I WALK ONTO CAMPUS on Monday tentatively hopeful. Over the weekend, I went out with Jeremy. First to the new bakery in town, then to the nearby beach park, where we sat near the shore. He was funny. His sung Harry Styles impression was legitimately impressive. In every respect, it went great.
 
While he’s not my boyfriend yet, things are tending in that direction. I posted a tasteful if leading photo of the two of us to my Stories and told Brianna to help spread the word. It’ll reach Dean eventually. He’ll be pissed, but it’ll help us both in the long run.
 
Except when I head toward my locker, I see him waiting for me in what was, for two months, our spot.
 
Dean. He stands out to me the way he has my entire life.
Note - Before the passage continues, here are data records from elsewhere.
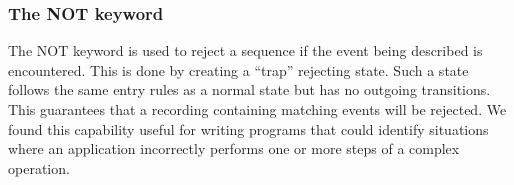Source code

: \subsubsection{The NOT keyword}
\label{subsub:NOT}

The NOT keyword is used to reject a sequence if the event being
described is encountered.  This is done by creating a ``trap''
rejecting state.  Such a state follows the same entry rules
as a normal state but has no outgoing transitions.  This guarantees that a
recording containing matching events will be rejected.
We found this capability useful for writing programs that could identify
situations where an application incorrectly performs one or more steps of a
complex operation.





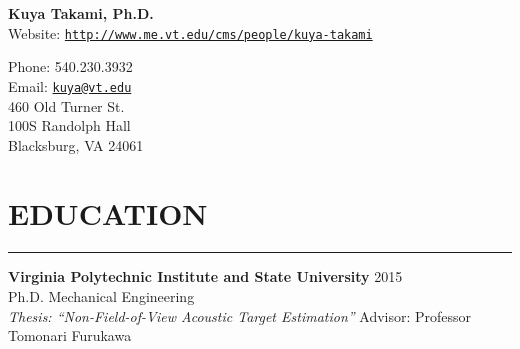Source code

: \documentclass[11pt,letterpaper]{article}
\def\name{\bf Kuya Takami, Ph.D.}
\begin{document}
\rhead{}
\begin{minipage}{0.7\linewidth}
{\Huge \name}\\

\vspace{5mm}\hspace{4mm}
Website:  \href{http://www.me.vt.edu/cms/people/kuya-takami}{\tt http://www.me.vt.edu/cms/people/kuya-takami} \\

\end{minipage}
\hspace{2mm}
\begin{minipage}{0.6\linewidth} 
      Phone:  540.230.3932\\
	Email:  \href{mailto:kuya@vt.edu}{\tt kuya@vt.edu} \\
    460 Old Turner St.\\
  100S Randolph Hall\\
   Blacksburg, VA 24061\\
\end{minipage}

\section*{EDUCATION}\vspace{-3mm}
\hrule
\begin{minipage}{\columnwidth}
{\bf Virginia Polytechnic Institute and State University}\hspace{1mm} 2015\\
\hspace{5mm}Ph.D.  Mechanical Engineering   \\
\hspace{10mm}
{\it Thesis: ``Non-Field-of-View Acoustic Target Estimation''} Advisor: Professor Tomonari Furukawa
\end{minipage}
\end{document}
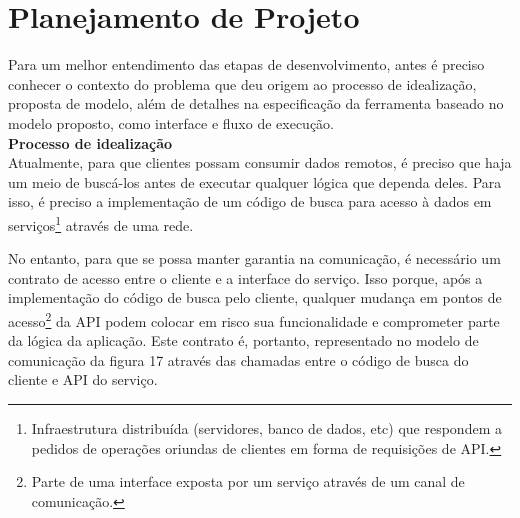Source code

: \section{Planejamento de Projeto}

Para um melhor entendimento das etapas de desenvolvimento, antes é preciso conhecer o contexto do problema que deu origem ao processo de idealização, proposta de modelo, além de detalhes na especificação da ferramenta baseado no modelo proposto, como interface e fluxo de execução. \\

\textbf{Processo de idealização} \\

Atualmente, para que clientes possam consumir dados remotos, é preciso que haja um meio de buscá-los antes de executar qualquer lógica que dependa deles. Para isso, é preciso a implementação de um código de busca para acesso à dados em serviços\footnote{
  Infraestrutura distribuída (servidores, banco de dados, etc) que respondem a pedidos de operações oriundas de clientes em forma de requisições de API.
} através de uma rede.

No entanto, para que se possa manter garantia na comunicação, é necessário um contrato de acesso entre o cliente e a interface do serviço. Isso porque, após a implementação do código de busca pelo cliente, qualquer mudança em pontos de acesso\footnote{
  Parte de uma interface exposta por um serviço através de um canal de comunicação.
} da API podem colocar em risco sua funcionalidade e comprometer parte da lógica da aplicação. Este contrato é, portanto, representado no modelo de comunicação da figura 17 através das chamadas entre o código de busca do cliente e API do serviço.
For the visible reasons, of course—there’s no ignoring the fact that Dean is handsome, with his face full of sharp lines, his contemplative lips, his keen, dark eyes set in golden-brown skin. He wears hipsterism like he does everything, entirely without self-consciousness. On others, obscure music shirts or cuffed jeans or hair worn in a bun might be a posture, a costume. Not Dean, though. They’re just what he genuinely likes. I know him well enough to be sure. His unreserved himselfness is inspiring, and magnetic.